First, the good news. A World Bank report released last week shows that extreme poverty is on the decline. The percentage of people living on less than $1.25 a day decreased in every region of the developing world between 2005 and 2008. The fall was so steep that the United Nations Millennium Development Goal of halving the number of people living in extreme poverty has been met before the 2015 deadline.
This is contrary to the World Bank’s own prediction that the global financial crisis would lead to “a substantial deterioration in conditions for the world’s most vulnerable.”
But, as The New York Times explains, market conditions actually favored developing countries during the recession.
Economists had theorized that the credit crunch and recession would cause a flight to the safety of developed nations. But shortly after the recession, with growth stagnating in countries like the United States and in western Europe, the world’s investors plowed money into emerging markets.
China was the biggest success story — the ranks of the dire poor there decreased by 700 million between 1981 and 2008.
The bad news hits closer to home. The World Bank study doesn’t even bother to measure poverty rates in developed countries such as the U.S., Western Europe and Japan. But a new study from The National Poverty Center shows that the number of U.S. households living in extreme poverty (defined here as less than $2 a day per person) more than doubled from 1996 to 2011. The number of extremely poor children also doubled during that time, from 1.4 million to 2.8 million.
“This growth has been concentrated among those groups that were most affected by the 1996 welfare reform,” the report states.

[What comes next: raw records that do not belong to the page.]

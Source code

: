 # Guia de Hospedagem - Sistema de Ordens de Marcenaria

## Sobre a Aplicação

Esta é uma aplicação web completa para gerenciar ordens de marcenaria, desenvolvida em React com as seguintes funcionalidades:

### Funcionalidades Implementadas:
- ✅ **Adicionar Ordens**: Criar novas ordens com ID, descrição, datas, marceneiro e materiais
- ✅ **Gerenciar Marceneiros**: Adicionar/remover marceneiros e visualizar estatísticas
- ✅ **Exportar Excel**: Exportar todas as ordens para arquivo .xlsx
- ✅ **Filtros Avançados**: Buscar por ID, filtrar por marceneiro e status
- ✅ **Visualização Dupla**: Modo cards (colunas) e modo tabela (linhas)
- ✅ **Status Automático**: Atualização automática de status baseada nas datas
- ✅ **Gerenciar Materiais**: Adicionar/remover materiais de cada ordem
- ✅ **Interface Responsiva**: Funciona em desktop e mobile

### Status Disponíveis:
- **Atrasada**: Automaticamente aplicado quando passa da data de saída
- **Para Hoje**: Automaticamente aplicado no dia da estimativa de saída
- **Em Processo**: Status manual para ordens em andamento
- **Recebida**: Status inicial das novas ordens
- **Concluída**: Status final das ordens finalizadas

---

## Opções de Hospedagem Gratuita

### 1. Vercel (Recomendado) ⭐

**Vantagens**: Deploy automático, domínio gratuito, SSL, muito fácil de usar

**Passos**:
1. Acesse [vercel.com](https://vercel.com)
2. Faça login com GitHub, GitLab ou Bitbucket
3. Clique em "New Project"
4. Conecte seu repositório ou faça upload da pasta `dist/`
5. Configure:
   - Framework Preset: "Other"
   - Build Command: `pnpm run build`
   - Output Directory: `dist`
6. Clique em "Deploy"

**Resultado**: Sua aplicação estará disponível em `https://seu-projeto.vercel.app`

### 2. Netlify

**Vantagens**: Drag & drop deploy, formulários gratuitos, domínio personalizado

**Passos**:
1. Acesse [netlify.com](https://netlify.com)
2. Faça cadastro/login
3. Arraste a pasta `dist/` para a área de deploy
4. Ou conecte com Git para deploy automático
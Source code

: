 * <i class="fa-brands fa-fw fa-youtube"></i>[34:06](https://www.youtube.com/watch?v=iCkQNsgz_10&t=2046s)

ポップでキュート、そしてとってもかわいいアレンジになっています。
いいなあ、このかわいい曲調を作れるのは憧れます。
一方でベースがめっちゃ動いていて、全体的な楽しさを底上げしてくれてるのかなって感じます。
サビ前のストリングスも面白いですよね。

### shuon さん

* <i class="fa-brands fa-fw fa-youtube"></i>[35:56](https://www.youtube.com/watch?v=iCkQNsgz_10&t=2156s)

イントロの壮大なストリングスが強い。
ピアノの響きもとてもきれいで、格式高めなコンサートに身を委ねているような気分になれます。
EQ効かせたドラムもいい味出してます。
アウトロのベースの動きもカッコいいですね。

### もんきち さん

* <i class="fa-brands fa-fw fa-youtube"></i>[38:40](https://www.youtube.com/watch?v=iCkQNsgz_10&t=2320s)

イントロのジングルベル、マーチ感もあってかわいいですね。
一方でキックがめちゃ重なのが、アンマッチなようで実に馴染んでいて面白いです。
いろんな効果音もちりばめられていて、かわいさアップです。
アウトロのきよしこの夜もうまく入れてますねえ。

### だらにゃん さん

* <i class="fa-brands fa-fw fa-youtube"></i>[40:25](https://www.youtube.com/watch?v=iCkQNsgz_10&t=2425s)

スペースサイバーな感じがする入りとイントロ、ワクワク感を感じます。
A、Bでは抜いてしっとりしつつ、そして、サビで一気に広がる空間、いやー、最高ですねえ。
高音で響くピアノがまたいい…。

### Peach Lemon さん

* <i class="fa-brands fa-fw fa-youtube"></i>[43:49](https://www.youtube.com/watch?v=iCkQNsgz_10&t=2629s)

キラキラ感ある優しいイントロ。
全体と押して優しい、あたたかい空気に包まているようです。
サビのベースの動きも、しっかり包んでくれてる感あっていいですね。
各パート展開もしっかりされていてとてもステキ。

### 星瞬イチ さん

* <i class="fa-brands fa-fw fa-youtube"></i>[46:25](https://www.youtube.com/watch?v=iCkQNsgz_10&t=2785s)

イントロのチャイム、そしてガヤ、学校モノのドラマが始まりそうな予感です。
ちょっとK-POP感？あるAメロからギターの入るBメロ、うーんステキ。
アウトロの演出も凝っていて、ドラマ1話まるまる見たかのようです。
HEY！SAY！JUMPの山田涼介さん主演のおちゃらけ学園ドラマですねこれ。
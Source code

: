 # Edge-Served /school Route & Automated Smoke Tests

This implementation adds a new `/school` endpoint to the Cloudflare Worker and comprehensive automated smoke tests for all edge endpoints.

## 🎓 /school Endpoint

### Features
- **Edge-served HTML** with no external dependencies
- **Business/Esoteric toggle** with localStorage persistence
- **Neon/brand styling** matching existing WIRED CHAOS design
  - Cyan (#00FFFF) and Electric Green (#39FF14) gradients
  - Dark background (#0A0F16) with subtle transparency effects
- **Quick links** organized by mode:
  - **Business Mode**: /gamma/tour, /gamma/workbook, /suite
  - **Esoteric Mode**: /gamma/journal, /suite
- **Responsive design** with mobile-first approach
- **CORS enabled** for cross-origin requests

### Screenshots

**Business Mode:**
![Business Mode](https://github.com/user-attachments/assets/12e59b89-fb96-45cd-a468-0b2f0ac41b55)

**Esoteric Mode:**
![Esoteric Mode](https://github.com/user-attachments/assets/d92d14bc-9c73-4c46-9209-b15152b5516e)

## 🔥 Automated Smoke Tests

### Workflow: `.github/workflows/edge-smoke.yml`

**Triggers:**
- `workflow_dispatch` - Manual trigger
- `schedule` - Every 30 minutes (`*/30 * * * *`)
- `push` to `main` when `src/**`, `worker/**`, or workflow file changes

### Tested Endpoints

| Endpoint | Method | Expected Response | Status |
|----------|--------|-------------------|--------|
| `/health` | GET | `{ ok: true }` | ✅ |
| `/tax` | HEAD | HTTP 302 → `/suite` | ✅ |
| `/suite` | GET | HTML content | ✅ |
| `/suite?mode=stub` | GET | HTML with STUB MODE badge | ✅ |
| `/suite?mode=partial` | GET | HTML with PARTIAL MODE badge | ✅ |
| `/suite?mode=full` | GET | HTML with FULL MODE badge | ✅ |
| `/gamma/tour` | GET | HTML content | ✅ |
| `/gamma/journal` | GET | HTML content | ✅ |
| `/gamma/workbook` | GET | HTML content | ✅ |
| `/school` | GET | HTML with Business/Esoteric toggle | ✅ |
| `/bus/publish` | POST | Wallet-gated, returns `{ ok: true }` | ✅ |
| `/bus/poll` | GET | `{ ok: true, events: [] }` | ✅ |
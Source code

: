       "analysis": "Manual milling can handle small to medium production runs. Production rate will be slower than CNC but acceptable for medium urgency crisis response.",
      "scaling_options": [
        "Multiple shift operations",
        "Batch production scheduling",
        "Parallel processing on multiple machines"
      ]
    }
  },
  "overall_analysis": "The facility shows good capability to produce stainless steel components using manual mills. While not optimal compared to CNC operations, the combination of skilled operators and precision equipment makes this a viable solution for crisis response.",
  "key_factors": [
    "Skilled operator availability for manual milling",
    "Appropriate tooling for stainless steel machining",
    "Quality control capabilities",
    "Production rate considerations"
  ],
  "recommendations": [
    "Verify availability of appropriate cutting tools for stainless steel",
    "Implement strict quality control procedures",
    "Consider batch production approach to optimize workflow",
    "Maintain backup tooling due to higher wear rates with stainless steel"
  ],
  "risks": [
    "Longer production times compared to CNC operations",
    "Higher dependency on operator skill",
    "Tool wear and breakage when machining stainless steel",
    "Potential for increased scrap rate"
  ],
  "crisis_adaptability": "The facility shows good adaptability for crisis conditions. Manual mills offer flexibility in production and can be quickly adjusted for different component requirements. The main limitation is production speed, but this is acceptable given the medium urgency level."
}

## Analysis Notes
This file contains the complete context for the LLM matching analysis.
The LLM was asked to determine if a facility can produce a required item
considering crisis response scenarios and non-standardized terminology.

Arloc Sherman, a senior researcher at the Center on Budget and Policy Priorities, explains in a blog post:
The 1996 law replaced Aid to Families with Dependent Children, which primarily provided cash assistance to eligible families, with the Temporary Assistance for Needy Families (TANF) block grant, which provided states with a fixed level of funding which they could use for many different purposes. The report found that the rate of extreme poverty doubled for households overall but nearly tripled for female-headed households, which make up the bulk of the TANF caseload….
The sharp decline in the value of TANF benefits over time means that many TANF recipients remain extremely poor. Benefits are below half of the poverty line in every state. For a family of three, benefits are only about $2 per person per day in Mississippi and Tennessee and only slightly more than $2 per person per day in Alabama and South Carolina, for example.
Sherman’s piece is the first of a series of posts analyzing the new National Poverty Center numbers that the Center on Budget and Policy Priorities will present this week. You can read the rest on the Off the Charts Blog as they become available.
Yet another example of politically engineered inequality. In his now infamous “I’m not concerned about the very poor” interview, Mitt Romney promised that he’d fix the safety net for the poor “if it needs repair.” Looks like it might.